*Assignment*:
The answer must consist of every line in the data that contains "qquad".

Stored data entries:
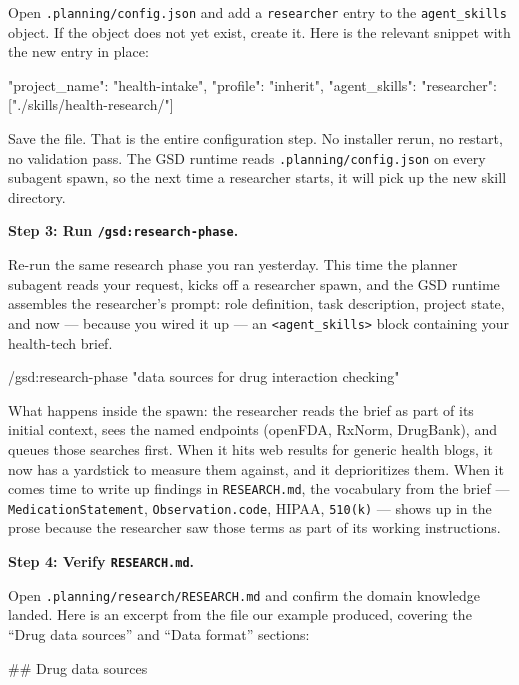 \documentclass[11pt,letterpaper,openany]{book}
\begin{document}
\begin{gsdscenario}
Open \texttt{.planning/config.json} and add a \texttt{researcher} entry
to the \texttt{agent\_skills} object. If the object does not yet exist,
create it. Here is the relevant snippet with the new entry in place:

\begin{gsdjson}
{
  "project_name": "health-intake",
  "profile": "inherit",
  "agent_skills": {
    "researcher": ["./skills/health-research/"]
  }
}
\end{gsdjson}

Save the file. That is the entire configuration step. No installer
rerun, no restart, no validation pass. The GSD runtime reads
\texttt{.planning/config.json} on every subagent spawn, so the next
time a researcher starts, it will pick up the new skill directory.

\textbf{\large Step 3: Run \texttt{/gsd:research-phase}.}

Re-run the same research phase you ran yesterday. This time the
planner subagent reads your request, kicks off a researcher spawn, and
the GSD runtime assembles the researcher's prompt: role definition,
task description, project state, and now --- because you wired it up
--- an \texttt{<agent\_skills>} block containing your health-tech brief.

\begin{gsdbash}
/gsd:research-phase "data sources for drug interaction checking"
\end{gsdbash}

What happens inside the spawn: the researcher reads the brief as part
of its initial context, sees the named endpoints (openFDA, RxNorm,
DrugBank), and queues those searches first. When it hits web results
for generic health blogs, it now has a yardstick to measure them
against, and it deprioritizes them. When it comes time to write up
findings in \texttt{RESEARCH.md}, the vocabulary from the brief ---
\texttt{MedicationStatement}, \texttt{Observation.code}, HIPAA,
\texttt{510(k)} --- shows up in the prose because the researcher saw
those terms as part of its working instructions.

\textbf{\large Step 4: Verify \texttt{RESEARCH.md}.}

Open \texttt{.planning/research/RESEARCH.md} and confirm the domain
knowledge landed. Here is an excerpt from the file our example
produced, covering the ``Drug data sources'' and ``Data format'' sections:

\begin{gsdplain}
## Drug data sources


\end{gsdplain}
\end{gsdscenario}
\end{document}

---

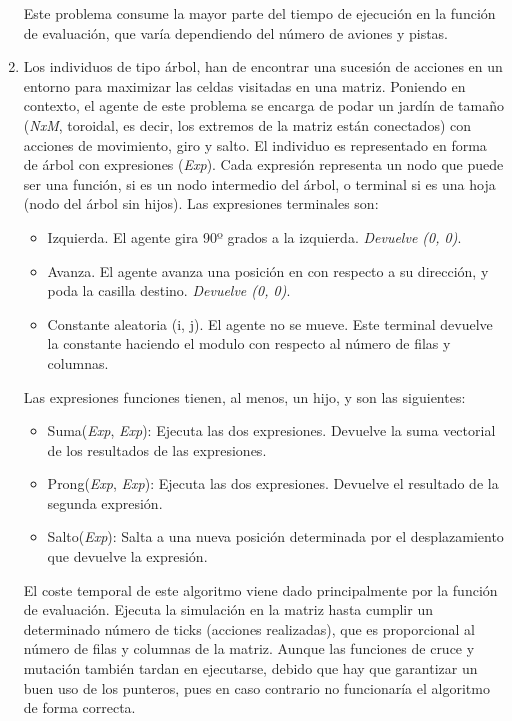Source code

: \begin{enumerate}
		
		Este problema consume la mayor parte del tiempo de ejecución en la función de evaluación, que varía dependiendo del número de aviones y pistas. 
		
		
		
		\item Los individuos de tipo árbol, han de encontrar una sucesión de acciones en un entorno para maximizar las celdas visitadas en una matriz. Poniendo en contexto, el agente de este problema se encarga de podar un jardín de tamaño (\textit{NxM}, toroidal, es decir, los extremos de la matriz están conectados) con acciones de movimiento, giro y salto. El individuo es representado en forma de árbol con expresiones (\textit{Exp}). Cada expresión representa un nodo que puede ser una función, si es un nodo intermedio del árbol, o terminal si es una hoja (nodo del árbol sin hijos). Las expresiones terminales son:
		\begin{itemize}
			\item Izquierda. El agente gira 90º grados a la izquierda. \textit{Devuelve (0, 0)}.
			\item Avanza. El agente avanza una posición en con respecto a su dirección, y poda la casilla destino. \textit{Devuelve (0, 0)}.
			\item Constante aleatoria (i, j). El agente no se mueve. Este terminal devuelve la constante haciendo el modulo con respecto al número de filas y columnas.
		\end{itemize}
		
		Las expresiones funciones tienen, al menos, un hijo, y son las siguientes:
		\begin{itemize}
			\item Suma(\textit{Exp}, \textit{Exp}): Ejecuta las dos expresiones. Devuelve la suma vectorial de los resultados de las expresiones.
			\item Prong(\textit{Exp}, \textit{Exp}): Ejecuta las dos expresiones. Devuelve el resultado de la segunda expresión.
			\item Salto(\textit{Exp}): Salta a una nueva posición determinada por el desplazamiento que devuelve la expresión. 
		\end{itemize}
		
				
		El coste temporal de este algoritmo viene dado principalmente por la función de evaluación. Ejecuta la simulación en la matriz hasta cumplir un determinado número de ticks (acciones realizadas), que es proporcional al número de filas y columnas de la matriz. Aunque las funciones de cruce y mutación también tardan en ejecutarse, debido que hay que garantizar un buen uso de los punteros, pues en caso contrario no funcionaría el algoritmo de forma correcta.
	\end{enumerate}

==

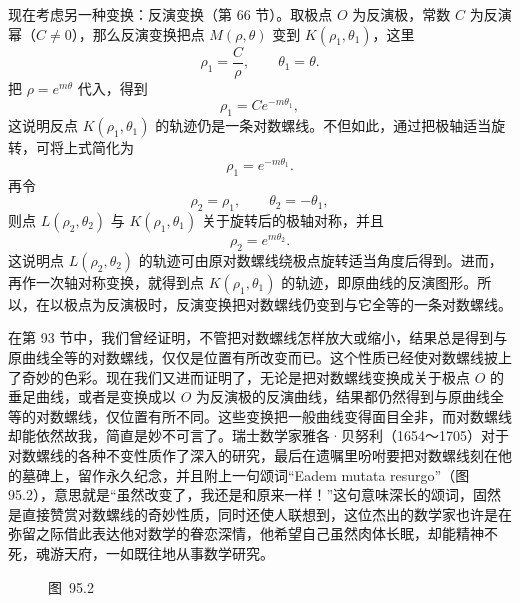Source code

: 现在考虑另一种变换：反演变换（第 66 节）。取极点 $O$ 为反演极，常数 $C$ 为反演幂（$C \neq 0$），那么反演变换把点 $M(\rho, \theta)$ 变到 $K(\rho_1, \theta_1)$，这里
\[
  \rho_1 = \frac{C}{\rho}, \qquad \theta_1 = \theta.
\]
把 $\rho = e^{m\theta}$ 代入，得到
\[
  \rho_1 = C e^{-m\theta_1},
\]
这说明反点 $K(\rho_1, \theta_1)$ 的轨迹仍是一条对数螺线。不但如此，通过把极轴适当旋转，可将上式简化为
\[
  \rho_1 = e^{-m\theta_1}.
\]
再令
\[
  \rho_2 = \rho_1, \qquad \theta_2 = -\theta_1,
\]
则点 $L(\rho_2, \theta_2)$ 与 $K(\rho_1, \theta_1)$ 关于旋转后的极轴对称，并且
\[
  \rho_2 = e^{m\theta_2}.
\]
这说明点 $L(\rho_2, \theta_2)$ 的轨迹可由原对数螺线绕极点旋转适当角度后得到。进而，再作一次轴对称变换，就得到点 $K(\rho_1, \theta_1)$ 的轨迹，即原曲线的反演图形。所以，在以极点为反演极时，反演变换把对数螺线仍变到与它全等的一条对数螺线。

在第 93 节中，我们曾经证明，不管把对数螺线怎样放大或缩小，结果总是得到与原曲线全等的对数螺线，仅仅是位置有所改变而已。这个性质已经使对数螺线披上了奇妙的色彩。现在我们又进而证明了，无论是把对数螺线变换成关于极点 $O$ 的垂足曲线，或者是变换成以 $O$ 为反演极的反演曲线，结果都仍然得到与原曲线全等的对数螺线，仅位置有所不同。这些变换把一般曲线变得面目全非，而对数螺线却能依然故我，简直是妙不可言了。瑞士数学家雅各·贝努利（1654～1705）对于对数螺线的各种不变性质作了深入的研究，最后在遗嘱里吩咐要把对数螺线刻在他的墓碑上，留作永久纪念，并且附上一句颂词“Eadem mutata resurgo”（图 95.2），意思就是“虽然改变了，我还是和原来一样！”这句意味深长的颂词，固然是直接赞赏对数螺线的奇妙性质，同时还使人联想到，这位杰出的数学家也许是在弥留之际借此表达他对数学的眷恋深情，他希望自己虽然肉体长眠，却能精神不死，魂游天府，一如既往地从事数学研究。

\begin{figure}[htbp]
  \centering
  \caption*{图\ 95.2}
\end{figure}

*Final answer*:
  \rho_1 = \frac{C}{\rho}, \qquad \theta_1 = \theta.
  \rho_2 = \rho_1, \qquad \theta_2 = -\theta_1,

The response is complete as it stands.